(concurring) — I agree with the majority’s determination that the provisions of RCW 9A.44.115 do not apply to the actions of the defendants Sean Glas and Richard Sorrells. In both cases their actions, though reprehensible, took place in public where no expectation of privacy could be expected.
I disagree with the majority only insofar as it chooses to make an extended foray into constitutional waters and conclude that RCW 9A. 44.115 survives the constitutional challenge made by these defendants. Because we have determined that the plain language of the statute has no application to the conduct of these defendants, it is unnecessary for us to determine if the pertinent statute is or is *424not constitutional.

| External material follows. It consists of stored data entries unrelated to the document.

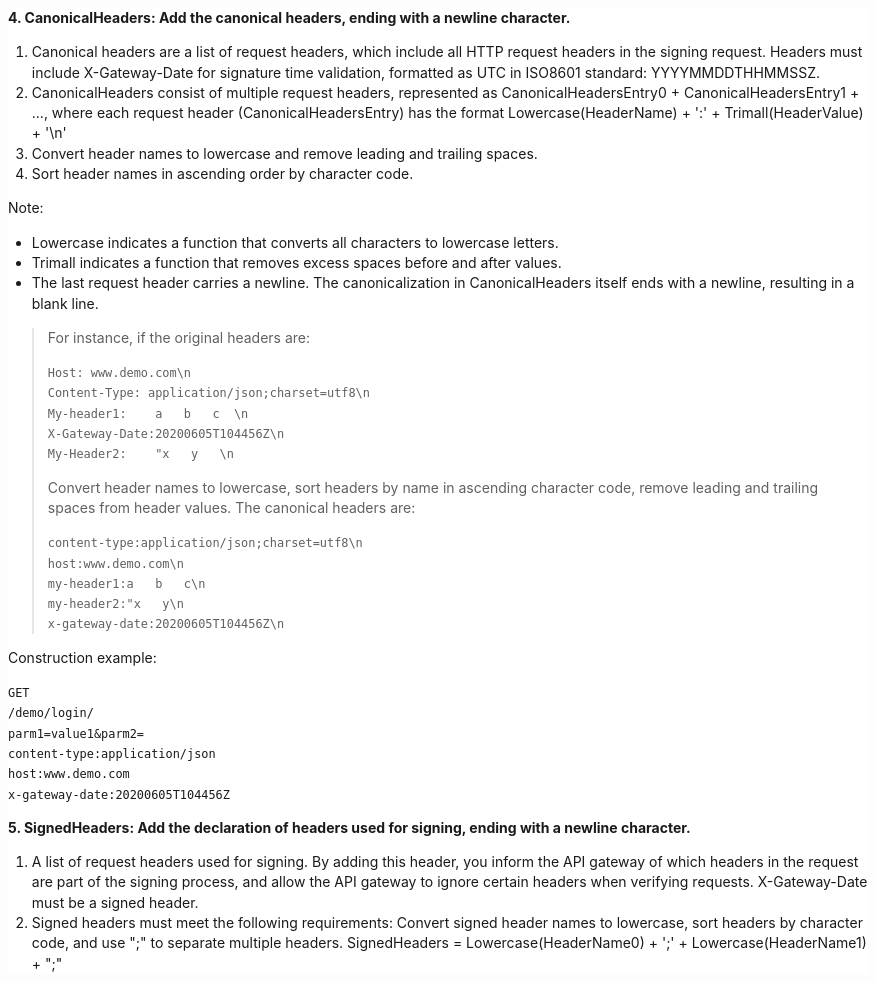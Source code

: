 **4. CanonicalHeaders: Add the canonical headers, ending with a newline character.**

1. Canonical headers are a list of request headers, which include all HTTP request headers in the signing request. Headers must include X-Gateway-Date for signature time validation, formatted as UTC in ISO8601 standard: YYYYMMDDTHHMMSSZ.
2. CanonicalHeaders consist of multiple request headers, represented as CanonicalHeadersEntry0 + CanonicalHeadersEntry1 + ..., where each request header (CanonicalHeadersEntry) has the format Lowercase(HeaderName) + ':' + Trimall(HeaderValue) + '\n'
3. Convert header names to lowercase and remove leading and trailing spaces.
4. Sort header names in ascending order by character code.

Note:

* Lowercase indicates a function that converts all characters to lowercase letters.
* Trimall indicates a function that removes excess spaces before and after values.
* The last request header carries a newline. The canonicalization in CanonicalHeaders itself ends with a newline, resulting in a blank line.

> For instance, if the original headers are:
>
> ```
> Host: www.demo.com\n
> Content-Type: application/json;charset=utf8\n
> My-header1:    a   b   c  \n
> X-Gateway-Date:20200605T104456Z\n
> My-Header2:    "x   y   \n
> ```
>
> Convert header names to lowercase, sort headers by name in ascending character code, remove leading and trailing spaces from header values. The canonical headers are:
>
> ```
> content-type:application/json;charset=utf8\n
> host:www.demo.com\n
> my-header1:a   b   c\n
> my-header2:"x   y\n
> x-gateway-date:20200605T104456Z\n
> ```

Construction example:

```
GET
/demo/login/
parm1=value1&parm2=
content-type:application/json
host:www.demo.com
x-gateway-date:20200605T104456Z
```

**5. SignedHeaders: Add the declaration of headers used for signing, ending with a newline character.**

1. A list of request headers used for signing. By adding this header, you inform the API gateway of which headers in the request are part of the signing process, and allow the API gateway to ignore certain headers when verifying requests. X-Gateway-Date must be a signed header.
2. Signed headers must meet the following requirements: Convert signed header names to lowercase, sort headers by character code, and use ";" to separate multiple headers. SignedHeaders = Lowercase(HeaderName0) + ';' + Lowercase(HeaderName1) + ";"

See State v. Rodgers, 146 Wn.2d 55, 60, 43 P.3d 1 (2002) (“[I]t is a well-established rule of judicial restraint that the issue of the constitutionality of a statute will not be passed upon if the case can be decided without reaching that issue.”) (citing State v. Peterson, 133 Wn.2d 885, 894, 948 P.2d 381 (1997) (Talmadge, J., concurring)). We should, in my view, resist the temptation to address the constitutional issues that have been raised by the defendants and decide the two cases before us simply on the basis that the conduct of Glas and Sorrells does not fall within the purview of RCW 9A.44.115.
Johnson, Sanders, and Chambers, JJ., concur with Alexander, C.J.